The National Tertiary Education Union has accused Victoria’s Deakin University of paying casual academics per student assignment marked, rather than an hourly rate, in a formal dispute notice lodged with the institution.
The alleged breach of the institution’s enterprise agreement comes amid an underpayment scandal that has plagued Australia’s tertiary sector for the past two years. The Fair Work Ombudsman is investigating 11 cases of potential wage theft at universities.
The NTEU’s Victorian division assistant secretary, Sarah Roberts, said casual employment and wage theft went “hand in hand” and was baked into university funding models.
“It’s the reliance on insecure work that puts people in the position of being too afraid to say that there’s something wrong, because they’re scared of losing their jobs and that’s how the system is set up,” she said.
“All universities are under public funding pressure and they have been for 20 years or more. So the system gives rise to all this insecure work because casual and fixed-term employment is cheaper and you can cut corners, which is what we’re [allegedly] seeing at Deakin.”
In the dispute notice seen by Guardian Australia, the NTEU alleges Deakin University is directing some casual staff to claim a pre-determined sum for marking, based on a per course or per assignment basis. The union argues that the university’s standardised guidelines underestimate the time it takes to properly mark assignments and do not reflect reasonable expectations.

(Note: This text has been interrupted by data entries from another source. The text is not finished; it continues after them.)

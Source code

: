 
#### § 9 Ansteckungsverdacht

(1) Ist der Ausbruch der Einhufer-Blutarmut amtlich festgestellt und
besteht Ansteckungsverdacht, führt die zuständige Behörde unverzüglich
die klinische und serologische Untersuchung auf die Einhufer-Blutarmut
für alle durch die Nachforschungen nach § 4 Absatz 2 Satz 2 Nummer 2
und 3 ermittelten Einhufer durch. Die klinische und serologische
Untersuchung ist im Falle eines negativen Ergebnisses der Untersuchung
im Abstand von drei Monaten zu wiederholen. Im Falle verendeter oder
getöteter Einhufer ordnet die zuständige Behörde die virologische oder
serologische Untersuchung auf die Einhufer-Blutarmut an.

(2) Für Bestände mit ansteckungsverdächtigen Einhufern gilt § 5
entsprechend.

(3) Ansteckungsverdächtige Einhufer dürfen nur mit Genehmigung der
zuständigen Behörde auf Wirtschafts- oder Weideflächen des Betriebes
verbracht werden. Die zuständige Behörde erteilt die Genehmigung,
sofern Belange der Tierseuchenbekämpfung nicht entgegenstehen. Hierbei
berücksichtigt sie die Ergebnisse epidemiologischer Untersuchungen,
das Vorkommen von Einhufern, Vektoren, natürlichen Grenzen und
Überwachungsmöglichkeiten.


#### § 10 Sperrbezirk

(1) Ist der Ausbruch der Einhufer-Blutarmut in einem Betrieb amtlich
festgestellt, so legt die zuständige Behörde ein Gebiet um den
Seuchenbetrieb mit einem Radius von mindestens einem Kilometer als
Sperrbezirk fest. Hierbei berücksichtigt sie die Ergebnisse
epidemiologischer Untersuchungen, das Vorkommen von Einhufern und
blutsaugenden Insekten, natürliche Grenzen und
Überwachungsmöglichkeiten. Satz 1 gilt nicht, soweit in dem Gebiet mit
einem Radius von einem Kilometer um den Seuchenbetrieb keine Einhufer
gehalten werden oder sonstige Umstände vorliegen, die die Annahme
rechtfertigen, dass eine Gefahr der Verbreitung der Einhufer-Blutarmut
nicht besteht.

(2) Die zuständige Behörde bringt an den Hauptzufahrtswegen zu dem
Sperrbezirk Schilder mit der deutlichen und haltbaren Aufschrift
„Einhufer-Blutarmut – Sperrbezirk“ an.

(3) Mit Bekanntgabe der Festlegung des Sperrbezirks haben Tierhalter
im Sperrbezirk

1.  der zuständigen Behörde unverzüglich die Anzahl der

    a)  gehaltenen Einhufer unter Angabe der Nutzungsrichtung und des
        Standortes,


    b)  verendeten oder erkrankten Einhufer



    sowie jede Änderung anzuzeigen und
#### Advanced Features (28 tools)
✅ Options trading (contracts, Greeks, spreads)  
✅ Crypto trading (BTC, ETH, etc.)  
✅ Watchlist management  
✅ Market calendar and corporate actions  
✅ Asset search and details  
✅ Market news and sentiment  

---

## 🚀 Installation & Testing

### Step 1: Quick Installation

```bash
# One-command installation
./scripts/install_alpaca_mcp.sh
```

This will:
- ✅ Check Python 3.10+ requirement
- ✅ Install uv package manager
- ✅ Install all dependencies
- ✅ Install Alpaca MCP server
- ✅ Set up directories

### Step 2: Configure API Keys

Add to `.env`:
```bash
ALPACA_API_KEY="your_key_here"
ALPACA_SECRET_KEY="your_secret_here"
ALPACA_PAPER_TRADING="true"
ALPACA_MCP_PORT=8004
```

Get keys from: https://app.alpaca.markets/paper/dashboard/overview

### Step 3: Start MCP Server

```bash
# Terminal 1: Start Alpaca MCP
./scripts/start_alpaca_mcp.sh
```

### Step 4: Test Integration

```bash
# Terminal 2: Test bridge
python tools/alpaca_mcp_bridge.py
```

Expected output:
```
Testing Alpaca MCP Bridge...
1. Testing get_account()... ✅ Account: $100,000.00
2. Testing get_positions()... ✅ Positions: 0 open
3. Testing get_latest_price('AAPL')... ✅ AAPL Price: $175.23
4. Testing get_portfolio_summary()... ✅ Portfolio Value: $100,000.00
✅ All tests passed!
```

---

At a March staff briefing, employees were told the university had found “absolutely no evidence of systematic underpayment” during an audit of its payroll system that began in 2020.
But Roberts alleged that an investigation by the union found piece rates may have been paid as far back as 2018 and the total value of lost wages was unclear.
“It’s really down to Deakin University to do a root-and-branch review and figure out to what extent this is happening,” she said.
Casual staff make up 31% of the university teaching workforces, according to federal government statistics.
In Victoria alone, the NTEU has helped recover $30m in back pay for academic staff, primarily casual employees, from universities including the University of Melbourne and Monash University.
The University of Melbourne – which has vowed to reduce its reliance on casual staff – has paid back about $9.5m to casual academics who were underpaid for teaching. It followed the university deeming some classes to be “practice” sessions and not tutorials to avoid paying staff in full.
A Senate committee into wage theft, that tabled its final report in March, found that at least 21 of Australia’s 40 public universities had been implicated in the underpayment of both casual and full-time employees. It recommended that employers who underpay staff face criminal proceedings.
A spokesperson for Deakin University said it was committed to ensuring the application for the enterprise agreement was “true and correct across our organisation”.
“We will work with the union and follow the processes outlined in the EA [enterprise agreement] to understand the specific issues raised,” the spokesperson said.
The union’s dispute notice urges Deakin University to cease paying a piece rate for casual marking, back pay affected staff and revise its marking guidelines.